Figure 6. Therapeutic vaccination synergizes with checkpoint blockade to improve outcome.

A. Mice were inoculated with 2500 BCR-ABL⁺ leukemic cells at d0, and then rechallenged with one of four different treatments. 1) No treatment (Black); 2) Homologous vaccination with Lymphocytic Choriomeningitis Virus (LCMV) Armstrong at day 7, day 14, and day 21, with 200μg exogenous BAp peptide delivered i.v. at three and five days post-infection (days 10, 12, 17, 19, 24, 26) (Brown); 3) Heterologous vaccination with LCMV-Armstrong at day 7, LM-BAp at day 14, and Vesicular Stomatitis Virus (VSV) Indiana at day 21, with with 200μg exogenous BAp peptide delivered i.v. at three and five days post-infection (days 10, 12, 17, 19, 24, 26), (Blue); 4) as in 3, except with 200μg of anti-PDL1 and 200μg of anti-CTLA4 twice per week from day 7 to day 80, (Green).
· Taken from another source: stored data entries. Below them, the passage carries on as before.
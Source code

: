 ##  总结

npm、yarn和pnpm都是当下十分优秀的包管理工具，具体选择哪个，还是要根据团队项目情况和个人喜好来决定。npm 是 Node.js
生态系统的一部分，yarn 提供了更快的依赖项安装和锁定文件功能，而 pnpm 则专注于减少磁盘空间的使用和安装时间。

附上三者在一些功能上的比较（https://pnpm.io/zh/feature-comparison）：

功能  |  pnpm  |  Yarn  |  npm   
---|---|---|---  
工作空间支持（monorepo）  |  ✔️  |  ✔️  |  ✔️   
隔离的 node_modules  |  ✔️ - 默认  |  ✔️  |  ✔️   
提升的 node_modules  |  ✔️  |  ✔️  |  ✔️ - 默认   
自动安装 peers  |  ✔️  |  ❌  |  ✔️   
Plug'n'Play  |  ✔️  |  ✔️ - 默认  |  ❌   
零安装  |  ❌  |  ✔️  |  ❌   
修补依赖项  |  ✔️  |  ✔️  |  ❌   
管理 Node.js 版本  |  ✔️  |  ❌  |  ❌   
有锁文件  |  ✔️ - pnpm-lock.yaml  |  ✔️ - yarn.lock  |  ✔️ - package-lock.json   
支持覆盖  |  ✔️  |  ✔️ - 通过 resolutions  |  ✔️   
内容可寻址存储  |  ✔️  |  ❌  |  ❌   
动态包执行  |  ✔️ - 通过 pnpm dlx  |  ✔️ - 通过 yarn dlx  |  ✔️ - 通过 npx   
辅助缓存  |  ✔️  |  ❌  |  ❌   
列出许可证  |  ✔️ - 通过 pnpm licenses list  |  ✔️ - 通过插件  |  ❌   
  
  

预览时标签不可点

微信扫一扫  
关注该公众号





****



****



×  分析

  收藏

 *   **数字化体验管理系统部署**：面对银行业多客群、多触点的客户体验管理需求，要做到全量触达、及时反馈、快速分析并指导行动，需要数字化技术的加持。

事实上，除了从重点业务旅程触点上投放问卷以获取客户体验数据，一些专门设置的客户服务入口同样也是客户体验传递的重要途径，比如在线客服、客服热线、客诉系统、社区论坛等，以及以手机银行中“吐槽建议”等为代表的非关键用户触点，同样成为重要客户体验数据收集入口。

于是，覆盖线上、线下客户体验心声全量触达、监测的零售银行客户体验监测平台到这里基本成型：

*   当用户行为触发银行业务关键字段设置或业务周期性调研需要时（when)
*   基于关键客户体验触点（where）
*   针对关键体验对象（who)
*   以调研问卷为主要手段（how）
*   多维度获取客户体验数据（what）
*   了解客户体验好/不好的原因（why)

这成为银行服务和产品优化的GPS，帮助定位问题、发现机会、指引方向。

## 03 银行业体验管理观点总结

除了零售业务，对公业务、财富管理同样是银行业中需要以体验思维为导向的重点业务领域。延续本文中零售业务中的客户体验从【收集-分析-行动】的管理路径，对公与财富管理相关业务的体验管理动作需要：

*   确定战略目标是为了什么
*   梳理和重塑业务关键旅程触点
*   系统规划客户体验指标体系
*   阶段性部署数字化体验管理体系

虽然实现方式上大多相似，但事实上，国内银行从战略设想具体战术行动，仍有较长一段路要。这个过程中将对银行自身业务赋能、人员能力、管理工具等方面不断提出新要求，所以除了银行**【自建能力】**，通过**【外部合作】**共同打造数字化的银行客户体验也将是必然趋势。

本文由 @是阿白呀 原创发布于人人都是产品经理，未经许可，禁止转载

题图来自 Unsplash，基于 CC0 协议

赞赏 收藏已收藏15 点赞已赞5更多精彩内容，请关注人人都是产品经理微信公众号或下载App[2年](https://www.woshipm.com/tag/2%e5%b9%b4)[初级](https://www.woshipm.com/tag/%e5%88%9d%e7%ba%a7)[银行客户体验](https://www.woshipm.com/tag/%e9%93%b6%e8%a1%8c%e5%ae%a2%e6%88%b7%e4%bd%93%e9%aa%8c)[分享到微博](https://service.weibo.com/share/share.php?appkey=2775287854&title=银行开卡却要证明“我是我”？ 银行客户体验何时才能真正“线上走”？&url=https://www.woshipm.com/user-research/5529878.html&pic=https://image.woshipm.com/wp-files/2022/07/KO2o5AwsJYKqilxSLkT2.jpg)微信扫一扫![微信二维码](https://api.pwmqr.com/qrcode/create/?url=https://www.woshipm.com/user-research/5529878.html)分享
Surviving mice were euthanized at day 80 post-leukemia inoculation. Shown are survival curves; Log-Rank (Mantel-Cox) test was used to analyze statistics. B. Mice were treated as in A, but treatment was started on the same day as leukemia challenge. Mice were euthanized at day 21 and BAp:I-A^b-specific T cells were harvested and enumerated. Shown are BAp:I-A^b-specific Log (Y+1) T cell counts; two or more independent experiments shown for each infection. Groups were compared with Kruskal-Wallace and Dunn’s test; no significant differences were found. Two or more independent experiments with 10 or more replicates are shown for each group.